▸ **Aim of the exercise**:
From the listing that follows, report the number of lines with the word "zhangsan" in them, and no other output.

▸ **Given data**:
▽

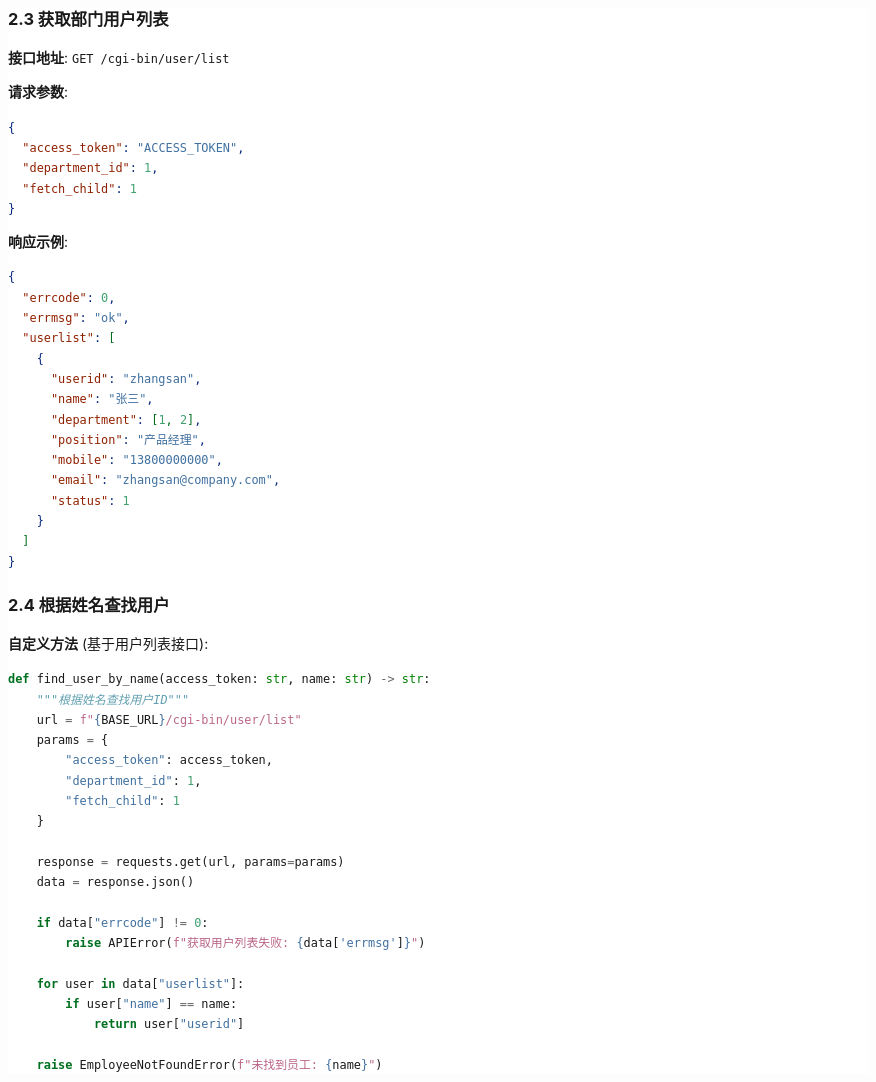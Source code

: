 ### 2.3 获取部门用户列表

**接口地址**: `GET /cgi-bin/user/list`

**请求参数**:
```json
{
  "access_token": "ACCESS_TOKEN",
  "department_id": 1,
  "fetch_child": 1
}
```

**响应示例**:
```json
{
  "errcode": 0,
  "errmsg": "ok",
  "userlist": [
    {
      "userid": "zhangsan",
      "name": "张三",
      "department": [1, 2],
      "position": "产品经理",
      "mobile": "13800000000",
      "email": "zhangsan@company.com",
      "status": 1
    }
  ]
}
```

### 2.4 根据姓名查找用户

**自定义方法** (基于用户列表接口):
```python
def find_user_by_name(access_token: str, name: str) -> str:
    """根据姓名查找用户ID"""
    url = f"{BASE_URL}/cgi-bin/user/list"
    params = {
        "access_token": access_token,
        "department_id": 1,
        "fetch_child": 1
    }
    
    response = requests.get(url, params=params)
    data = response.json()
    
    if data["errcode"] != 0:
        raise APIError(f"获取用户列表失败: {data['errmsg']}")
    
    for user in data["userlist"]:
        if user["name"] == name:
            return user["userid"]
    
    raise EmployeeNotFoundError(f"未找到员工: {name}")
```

△
▽

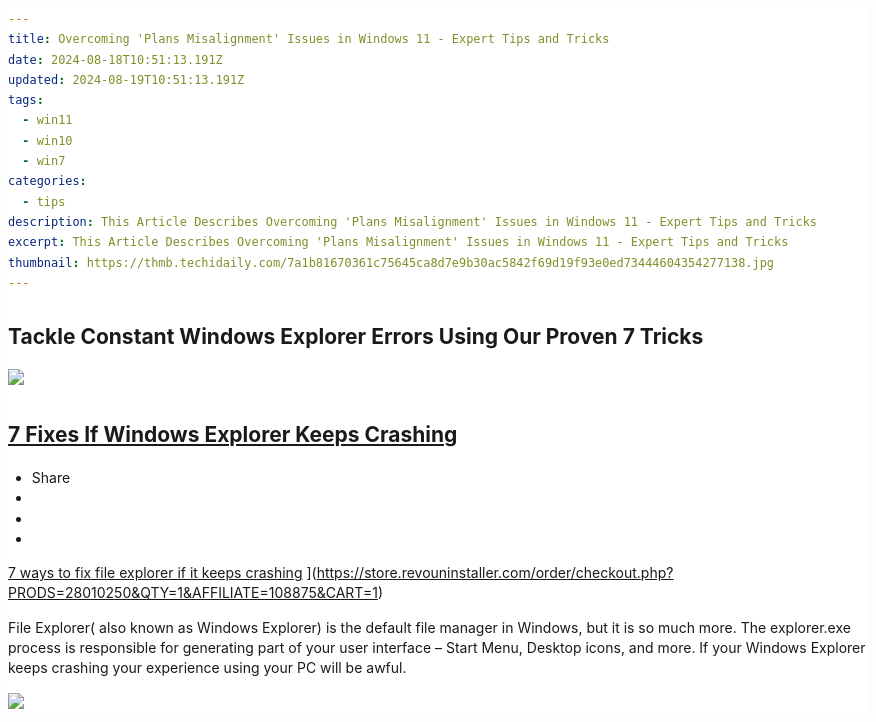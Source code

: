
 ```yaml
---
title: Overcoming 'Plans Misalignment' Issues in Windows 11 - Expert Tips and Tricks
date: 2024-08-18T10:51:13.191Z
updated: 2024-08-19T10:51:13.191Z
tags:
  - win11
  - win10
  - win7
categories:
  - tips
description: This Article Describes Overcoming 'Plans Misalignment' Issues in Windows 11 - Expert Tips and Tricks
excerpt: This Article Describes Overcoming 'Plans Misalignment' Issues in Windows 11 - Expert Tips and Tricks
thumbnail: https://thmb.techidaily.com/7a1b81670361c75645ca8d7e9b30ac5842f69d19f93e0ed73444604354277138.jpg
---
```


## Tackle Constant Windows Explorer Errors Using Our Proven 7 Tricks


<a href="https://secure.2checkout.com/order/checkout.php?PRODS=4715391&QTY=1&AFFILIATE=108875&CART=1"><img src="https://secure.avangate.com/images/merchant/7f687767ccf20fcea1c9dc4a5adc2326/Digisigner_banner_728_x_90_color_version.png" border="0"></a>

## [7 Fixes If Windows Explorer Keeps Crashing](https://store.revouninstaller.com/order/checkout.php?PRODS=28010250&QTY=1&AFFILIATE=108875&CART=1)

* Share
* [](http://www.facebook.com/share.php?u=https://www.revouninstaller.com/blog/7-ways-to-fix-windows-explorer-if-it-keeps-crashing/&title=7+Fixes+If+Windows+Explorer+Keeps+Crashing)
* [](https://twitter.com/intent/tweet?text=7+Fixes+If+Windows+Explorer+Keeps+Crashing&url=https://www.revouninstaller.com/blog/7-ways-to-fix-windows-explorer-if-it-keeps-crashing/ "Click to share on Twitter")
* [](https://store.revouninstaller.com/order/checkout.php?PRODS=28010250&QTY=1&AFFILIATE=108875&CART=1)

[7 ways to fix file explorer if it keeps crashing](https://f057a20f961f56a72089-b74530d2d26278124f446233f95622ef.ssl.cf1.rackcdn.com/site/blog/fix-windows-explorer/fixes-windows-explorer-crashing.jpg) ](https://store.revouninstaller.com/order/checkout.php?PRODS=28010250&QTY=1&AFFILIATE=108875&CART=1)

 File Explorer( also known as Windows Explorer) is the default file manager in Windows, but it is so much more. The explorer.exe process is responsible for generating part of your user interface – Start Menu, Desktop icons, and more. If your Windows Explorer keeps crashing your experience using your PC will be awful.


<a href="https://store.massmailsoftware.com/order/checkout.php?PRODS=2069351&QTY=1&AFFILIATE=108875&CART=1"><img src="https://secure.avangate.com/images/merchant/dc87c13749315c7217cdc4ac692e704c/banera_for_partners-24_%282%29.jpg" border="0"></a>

△

▸ **Your response**:
2